Some customers can be demanding, but within reason. These customers however make some requests that go beyond demanding, beyond reasonable, beyond possible! These requests, like the customers, are crazy!

Pet Hate

| AZ, USA | Crazy Requests, Pets & Animals

(I work in a local branch of a pet supply store, and one day at the end of my shift a women comes in, and slams her purse down on the counter.)

Customer: “You don’t have [Product]! This is unacceptable!”

Coworker: “I’m sorry, ma’am. Unfortunately that’s due to the supplier and—”

Customer: “If they die I’m blaming you!”

Coworker: “You would certainly be able to find some at [Other Pet Store, not too far away].”

Customer: “I don’t want to go to f****** [Other Pet Store]! I’m going to sue you!” *throws her empty container at my coworker, then storms out*

Coworker: “Well. First customer of the day. It’s gonna be a good one…”

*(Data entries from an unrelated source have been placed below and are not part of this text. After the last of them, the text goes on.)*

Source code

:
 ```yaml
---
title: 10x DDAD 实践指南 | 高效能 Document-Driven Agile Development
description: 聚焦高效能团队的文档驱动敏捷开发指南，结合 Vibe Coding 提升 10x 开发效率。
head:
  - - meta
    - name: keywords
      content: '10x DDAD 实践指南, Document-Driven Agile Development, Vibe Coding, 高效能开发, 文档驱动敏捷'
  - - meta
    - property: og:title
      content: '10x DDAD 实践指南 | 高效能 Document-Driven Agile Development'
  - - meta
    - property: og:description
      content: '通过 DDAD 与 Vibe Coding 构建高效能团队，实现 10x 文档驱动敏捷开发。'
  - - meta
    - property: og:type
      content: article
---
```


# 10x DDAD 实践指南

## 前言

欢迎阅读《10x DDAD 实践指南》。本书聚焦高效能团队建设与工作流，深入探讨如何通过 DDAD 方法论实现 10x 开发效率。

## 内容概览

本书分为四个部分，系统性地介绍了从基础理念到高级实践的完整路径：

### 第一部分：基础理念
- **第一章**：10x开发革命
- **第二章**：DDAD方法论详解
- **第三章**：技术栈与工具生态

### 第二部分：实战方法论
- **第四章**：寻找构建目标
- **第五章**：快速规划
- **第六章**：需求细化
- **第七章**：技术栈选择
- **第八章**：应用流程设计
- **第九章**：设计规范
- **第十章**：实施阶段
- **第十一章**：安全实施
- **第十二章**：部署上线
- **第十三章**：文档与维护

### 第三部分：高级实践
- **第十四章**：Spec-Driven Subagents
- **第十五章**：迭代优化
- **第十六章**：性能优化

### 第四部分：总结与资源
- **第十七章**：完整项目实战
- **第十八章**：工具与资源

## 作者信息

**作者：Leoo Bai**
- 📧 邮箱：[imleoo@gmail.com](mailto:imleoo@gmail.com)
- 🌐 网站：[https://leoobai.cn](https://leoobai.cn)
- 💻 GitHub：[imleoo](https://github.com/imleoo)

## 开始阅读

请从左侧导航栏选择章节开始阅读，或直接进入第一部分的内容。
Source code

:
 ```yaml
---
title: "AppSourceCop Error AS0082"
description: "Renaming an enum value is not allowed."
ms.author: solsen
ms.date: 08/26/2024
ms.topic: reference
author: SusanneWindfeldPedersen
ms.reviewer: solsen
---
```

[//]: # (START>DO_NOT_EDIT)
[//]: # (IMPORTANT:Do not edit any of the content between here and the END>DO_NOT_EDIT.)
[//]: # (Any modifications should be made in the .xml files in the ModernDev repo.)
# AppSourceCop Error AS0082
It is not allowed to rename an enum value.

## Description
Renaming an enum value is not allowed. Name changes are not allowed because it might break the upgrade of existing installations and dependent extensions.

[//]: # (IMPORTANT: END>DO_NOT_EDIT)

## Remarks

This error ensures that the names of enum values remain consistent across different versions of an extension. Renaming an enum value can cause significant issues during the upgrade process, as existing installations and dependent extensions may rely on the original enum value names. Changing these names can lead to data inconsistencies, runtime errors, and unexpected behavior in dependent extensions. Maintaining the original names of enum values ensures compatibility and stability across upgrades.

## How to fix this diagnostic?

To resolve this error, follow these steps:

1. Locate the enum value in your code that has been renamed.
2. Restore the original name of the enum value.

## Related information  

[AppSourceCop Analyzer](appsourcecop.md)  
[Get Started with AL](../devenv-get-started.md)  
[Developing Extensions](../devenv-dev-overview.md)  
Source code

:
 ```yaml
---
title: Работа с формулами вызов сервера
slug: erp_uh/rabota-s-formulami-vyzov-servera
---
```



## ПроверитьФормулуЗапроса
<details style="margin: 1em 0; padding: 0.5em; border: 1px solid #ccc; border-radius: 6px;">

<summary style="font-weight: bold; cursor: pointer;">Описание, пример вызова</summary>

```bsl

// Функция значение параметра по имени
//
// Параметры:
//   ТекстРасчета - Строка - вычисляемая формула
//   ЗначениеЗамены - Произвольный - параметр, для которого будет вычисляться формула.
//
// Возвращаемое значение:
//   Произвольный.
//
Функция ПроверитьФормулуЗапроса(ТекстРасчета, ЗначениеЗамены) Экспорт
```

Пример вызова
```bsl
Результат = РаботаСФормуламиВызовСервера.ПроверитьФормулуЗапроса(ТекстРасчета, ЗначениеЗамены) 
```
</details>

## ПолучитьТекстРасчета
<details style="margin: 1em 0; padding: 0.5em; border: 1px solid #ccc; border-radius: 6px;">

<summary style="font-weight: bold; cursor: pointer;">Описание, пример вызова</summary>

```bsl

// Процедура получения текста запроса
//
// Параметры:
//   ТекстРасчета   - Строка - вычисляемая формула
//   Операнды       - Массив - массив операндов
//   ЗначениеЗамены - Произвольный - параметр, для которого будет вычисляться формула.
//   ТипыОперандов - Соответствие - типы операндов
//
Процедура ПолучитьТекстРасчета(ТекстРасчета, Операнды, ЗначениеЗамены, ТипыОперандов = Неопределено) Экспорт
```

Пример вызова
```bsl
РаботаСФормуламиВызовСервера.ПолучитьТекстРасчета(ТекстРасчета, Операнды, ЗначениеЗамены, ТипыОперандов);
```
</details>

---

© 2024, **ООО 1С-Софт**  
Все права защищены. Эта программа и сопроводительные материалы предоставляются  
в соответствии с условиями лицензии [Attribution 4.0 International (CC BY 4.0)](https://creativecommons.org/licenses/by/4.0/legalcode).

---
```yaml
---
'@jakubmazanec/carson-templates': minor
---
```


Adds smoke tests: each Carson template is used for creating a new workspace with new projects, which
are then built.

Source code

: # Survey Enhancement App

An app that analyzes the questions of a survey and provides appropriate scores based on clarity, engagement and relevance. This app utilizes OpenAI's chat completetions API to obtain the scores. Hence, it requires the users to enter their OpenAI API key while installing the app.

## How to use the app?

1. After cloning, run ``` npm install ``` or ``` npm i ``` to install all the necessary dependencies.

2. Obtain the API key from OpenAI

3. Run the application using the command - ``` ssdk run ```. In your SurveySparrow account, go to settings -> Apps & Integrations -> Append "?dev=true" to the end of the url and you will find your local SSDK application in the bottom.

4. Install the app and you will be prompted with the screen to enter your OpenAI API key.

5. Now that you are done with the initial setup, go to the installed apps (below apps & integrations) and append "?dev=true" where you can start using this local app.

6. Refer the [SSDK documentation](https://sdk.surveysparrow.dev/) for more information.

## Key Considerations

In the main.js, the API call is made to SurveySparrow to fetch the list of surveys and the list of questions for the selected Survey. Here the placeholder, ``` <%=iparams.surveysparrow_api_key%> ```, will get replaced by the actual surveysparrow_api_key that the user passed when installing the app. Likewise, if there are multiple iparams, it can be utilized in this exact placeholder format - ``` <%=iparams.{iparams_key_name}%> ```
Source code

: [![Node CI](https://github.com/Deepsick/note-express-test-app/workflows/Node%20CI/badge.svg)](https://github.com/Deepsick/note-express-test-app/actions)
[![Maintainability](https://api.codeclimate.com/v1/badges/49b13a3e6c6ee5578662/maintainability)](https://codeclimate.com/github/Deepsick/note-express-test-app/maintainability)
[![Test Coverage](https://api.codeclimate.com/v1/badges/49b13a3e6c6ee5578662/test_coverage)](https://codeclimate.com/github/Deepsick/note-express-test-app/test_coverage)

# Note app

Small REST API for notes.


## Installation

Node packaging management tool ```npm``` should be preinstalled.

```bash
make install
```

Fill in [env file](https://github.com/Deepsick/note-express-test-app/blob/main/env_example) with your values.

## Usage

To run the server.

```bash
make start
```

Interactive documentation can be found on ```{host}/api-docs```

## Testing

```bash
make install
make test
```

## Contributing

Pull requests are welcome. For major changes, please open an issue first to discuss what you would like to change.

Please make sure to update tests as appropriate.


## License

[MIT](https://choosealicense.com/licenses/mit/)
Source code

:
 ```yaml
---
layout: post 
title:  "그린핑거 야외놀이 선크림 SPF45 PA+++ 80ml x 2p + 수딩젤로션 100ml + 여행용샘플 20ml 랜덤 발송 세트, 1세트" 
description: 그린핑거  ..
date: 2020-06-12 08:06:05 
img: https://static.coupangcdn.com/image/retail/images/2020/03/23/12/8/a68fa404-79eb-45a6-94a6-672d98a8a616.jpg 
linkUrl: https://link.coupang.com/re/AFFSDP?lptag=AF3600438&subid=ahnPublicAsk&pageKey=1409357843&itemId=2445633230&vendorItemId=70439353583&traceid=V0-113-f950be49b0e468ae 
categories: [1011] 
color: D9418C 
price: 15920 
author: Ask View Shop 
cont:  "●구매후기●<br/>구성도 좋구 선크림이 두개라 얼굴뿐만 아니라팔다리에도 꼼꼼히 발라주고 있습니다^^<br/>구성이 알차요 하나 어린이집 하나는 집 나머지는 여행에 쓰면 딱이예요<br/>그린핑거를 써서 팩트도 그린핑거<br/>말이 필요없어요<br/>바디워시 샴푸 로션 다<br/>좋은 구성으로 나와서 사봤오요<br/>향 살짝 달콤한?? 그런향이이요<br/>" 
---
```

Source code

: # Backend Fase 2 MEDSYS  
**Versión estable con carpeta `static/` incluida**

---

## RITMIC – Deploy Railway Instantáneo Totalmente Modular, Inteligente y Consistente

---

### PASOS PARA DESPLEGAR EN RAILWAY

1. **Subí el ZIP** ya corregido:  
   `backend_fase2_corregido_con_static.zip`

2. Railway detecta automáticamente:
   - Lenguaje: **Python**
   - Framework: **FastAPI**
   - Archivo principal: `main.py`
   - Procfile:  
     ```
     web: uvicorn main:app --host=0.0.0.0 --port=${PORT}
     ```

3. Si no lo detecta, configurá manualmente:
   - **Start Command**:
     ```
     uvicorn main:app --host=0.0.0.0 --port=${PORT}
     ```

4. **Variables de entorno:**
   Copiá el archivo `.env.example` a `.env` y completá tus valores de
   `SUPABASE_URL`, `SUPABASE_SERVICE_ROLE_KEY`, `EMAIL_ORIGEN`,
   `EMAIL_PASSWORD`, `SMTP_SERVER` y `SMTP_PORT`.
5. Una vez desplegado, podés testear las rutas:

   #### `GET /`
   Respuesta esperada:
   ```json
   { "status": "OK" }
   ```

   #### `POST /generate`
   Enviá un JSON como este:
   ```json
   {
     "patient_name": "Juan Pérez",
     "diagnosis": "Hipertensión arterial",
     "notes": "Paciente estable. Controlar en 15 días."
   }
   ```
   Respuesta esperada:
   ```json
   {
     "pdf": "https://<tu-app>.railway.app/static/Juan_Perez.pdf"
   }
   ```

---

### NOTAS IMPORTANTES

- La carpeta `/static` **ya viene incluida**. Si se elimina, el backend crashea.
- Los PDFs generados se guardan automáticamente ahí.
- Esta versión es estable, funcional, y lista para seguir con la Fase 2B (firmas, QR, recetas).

Me: “Here, have some candy.”

A Stitch In Time

| Trondheim, Norway | Crazy Requests, Pets & Animals, Time

(I`m a veterinary nurse, and answering phones on a Tuesday.)

Me: ¨Hello, [Clinic].

Caller: ¨Hello, I have an appointment at four on Thursday to remove stitches on my dog, and I want to change it to tomorrow at the same time.¨

Me: “Sure, let me just check if we have an appointment available at four tomorrow.¨

(I check and see that we don’t have any available at four, but that we may squeeze him in with another appointment about 30 minutes later, if he insists.)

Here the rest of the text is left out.